Putin had previously directed the government to seek new revenue through increased productivity rather than taxation,but has recently reversed course. While details remain scarce, potential increases include dividend taxes and the introduction of a luxury tax. This signals a growing concern over Russia’s economic performance, which, while still showing growth, is weakening and recently entered a technical recession with GDP declines in the last two quarters.
The value added tax currently accounts for approximately 37 percent of all Russian budget income. An increase in this tax could potentially halve the projected budget deficit for 2026. Despite the economic headwinds, Russia is currently experiencing economic growth of around one percent this year.

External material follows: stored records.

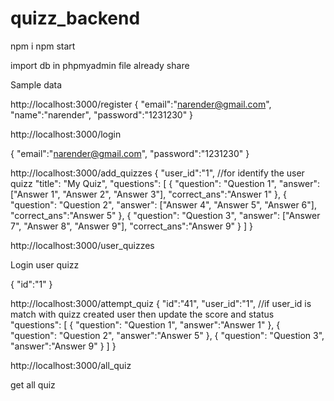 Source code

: # quizz_backend
npm i
npm start

import  db in phpmyadmin file already share

Sample data 


http://localhost:3000/register
{
"email":"narender@gmail.com",
"name":"narender",
"password":"1231230"
}

http://localhost:3000/login

{
"email":"narender@gmail.com",
"password":"1231230"
}

http://localhost:3000/add_quizzes
{
  "user_id":"1", //for identify the  user quizz
  "title": "My Quiz",
  "questions": [
    {
      "question": "Question 1",
      "answer": ["Answer 1", "Answer 2", "Answer 3"],
      "correct_ans":"Answer 1"
    },
    {
      "question": "Question 2",
      "answer": ["Answer 4", "Answer 5", "Answer 6"],
      "correct_ans":"Answer 5"
    },
    {
      "question": "Question 3",
      "answer": ["Answer 7", "Answer 8", "Answer 9"],
      "correct_ans":"Answer 9"
    }
  ]
}

http://localhost:3000/user_quizzes

Login user quizz

{
    "id":"1"
}

http://localhost:3000/attempt_quiz
{
  "id":"41", 
  "user_id":"1",  //if user_id is match with quizz created user then update the score and status
  "questions": [
    {
      "question": "Question 1",
      "answer":"Answer 1"
    },
    {
      "question": "Question 2",
      "answer":"Answer 5"
    },
    {
      "question": "Question 3",
      "answer":"Answer 9"
    }
  ]
}

http://localhost:3000/all_quiz

get all quiz


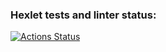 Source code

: ### Hexlet tests and linter status:
[![Actions Status](https://github.com/panay/java-project-61/actions/workflows/hexlet-check.yml/badge.svg)](https://github.com/panay/java-project-61/actions) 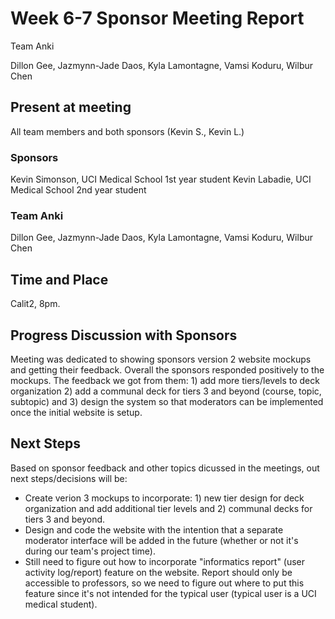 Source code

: # Week 6-7 Sponsor Meeting Report

Team Anki

Dillon Gee, Jazmynn-Jade Daos, Kyla Lamontagne, Vamsi Koduru, Wilbur Chen

## Present at meeting
All team members and both sponsors (Kevin S., Kevin L.)
### Sponsors

Kevin Simonson, UCI Medical School 1st year student
Kevin Labadie, UCI Medical School 2nd year student

### Team Anki

Dillon Gee, Jazmynn-Jade Daos, Kyla Lamontagne, Vamsi Koduru, Wilbur Chen

## Time and Place

Calit2, 8pm.

## Progress Discussion with Sponsors
Meeting was dedicated to showing sponsors version 2 website mockups and getting their feedback. Overall the sponsors responded positively to the mockups. The feedback we got from them: 1) add more tiers/levels to deck organization 2) add a communal deck for tiers 3 and beyond (course, topic, subtopic) and 3) design the system so that moderators can be implemented once the initial website is setup.

## Next Steps

Based on sponsor feedback and other topics dicussed in the meetings, out next steps/decisions will be: 
+ Create verion 3 mockups to incorporate: 1) new tier design for deck organization and add additional tier levels and 2) communal decks for tiers 3 and beyond.
+ Design and code the website with the intention that a separate moderator interface will be added in the future (whether or not it's during our team's project time).
+ Still need to figure out how to incorporate "informatics report" (user activity log/report) feature on the website. Report should only be accessible to professors, so we need to figure out where to put this feature since it's not intended for the typical user (typical user is a UCI medical student).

putin has attempted to frame the slowing growth as intentional, telling legislators it represents “a slowdown in growth in exchange for reducing inflation and maintaining macroeconomic stability.” However, this strategy is unconventional, as central banks typically utilize interest rates to control inflation. Notably, the Russian central bank lowered its basic interest rate by one percentage point to 17 percent in September, citing slowing economic growth as a contributing factor.
Inflation remains a concern, with consumer prices rising at approximately eight percent annually. The economic pressures are occurring alongside ongoing military expenditures related to the war in Ukraine, further straining the russian budget.